(Stored records)
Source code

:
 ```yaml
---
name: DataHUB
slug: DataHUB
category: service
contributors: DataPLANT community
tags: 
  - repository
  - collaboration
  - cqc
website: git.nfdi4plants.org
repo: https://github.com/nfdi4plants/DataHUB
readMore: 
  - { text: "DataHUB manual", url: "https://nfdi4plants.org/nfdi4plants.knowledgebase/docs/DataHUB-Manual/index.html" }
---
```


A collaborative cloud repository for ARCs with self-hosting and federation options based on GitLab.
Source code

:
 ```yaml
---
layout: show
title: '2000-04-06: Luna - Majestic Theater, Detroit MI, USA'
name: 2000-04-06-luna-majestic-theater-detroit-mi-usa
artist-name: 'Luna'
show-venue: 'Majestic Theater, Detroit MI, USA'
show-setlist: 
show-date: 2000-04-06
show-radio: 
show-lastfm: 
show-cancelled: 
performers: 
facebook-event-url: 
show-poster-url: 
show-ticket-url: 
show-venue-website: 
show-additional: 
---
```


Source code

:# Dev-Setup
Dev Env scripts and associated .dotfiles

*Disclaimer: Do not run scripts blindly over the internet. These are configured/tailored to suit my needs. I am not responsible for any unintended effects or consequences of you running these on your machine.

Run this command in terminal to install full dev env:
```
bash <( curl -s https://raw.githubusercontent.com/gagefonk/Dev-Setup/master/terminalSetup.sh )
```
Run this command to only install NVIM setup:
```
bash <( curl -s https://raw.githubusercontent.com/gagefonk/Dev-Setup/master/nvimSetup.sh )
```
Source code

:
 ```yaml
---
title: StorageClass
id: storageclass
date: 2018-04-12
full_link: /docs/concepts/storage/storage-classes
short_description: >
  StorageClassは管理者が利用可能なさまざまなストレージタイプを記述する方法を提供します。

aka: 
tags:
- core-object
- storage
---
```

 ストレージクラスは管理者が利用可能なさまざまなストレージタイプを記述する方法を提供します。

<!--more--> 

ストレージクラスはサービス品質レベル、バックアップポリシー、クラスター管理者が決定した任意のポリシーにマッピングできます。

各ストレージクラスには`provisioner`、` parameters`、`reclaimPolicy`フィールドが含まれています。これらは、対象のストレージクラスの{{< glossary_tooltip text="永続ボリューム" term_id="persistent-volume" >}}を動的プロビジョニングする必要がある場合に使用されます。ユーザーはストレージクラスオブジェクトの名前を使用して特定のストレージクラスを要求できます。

REQUIRED WORK: Here the job is to restate all of the data word for word.

SOLUTION FOR THIS PROBLEM:
Source code

:
 ```yaml
---
name: DataHUB
slug: DataHUB
category: service
contributors: DataPLANT community
tags: 
  - repository
  - collaboration
  - cqc
website: git.nfdi4plants.org
repo: https://github.com/nfdi4plants/DataHUB
readMore: 
  - { text: "DataHUB manual", url: "https://nfdi4plants.org/nfdi4plants.knowledgebase/docs/DataHUB-Manual/index.html" }
---
```


A collaborative cloud repository for ARCs with self-hosting and federation options based on GitLab.
Source code

:
 ```yaml
---
layout: show
title: '2000-04-06: Luna - Majestic Theater, Detroit MI, USA'
name: 2000-04-06-luna-majestic-theater-detroit-mi-usa
artist-name: 'Luna'
show-venue: 'Majestic Theater, Detroit MI, USA'
show-setlist: 
show-date: 2000-04-06
show-radio: 
show-lastfm: 
show-cancelled: 
performers: 
facebook-event-url: 
show-poster-url: 
show-ticket-url: 
show-venue-website: 
show-additional: 
---
```


Source code

:# Dev-Setup
Dev Env scripts and associated .dotfiles

*Disclaimer: Do not run scripts blindly over the internet. These are configured/tailored to suit my needs. I am not responsible for any unintended effects or consequences of you running these on your machine.

Run this command in terminal to install full dev env:
```
bash <( curl -s https://raw.githubusercontent.com/gagefonk/Dev-Setup/master/terminalSetup.sh )
```
Run this command to only install NVIM setup:
```
bash <( curl -s https://raw.githubusercontent.com/gagefonk/Dev-Setup/master/nvimSetup.sh )
```
Source code

:
 ```yaml
---
title: StorageClass
id: storageclass
date: 2018-04-12
full_link: /docs/concepts/storage/storage-classes
short_description: >
  StorageClassは管理者が利用可能なさまざまなストレージタイプを記述する方法を提供します。

aka: 
tags:
- core-object
- storage
---
```

 ストレージクラスは管理者が利用可能なさまざまなストレージタイプを記述する方法を提供します。

<!--more--> 

ストレージクラスはサービス品質レベル、バックアップポリシー、クラスター管理者が決定した任意のポリシーにマッピングできます。

各ストレージクラスには`provisioner`、` parameters`、`reclaimPolicy`フィールドが含まれています。これらは、対象のストレージクラスの{{< glossary_tooltip text="永続ボリューム" term_id="persistent-volume" >}}を動的プロビジョニングする必要がある場合に使用されます。ユーザーはストレージクラスオブジェクトの名前を使用して特定のストレージクラスを要求できます。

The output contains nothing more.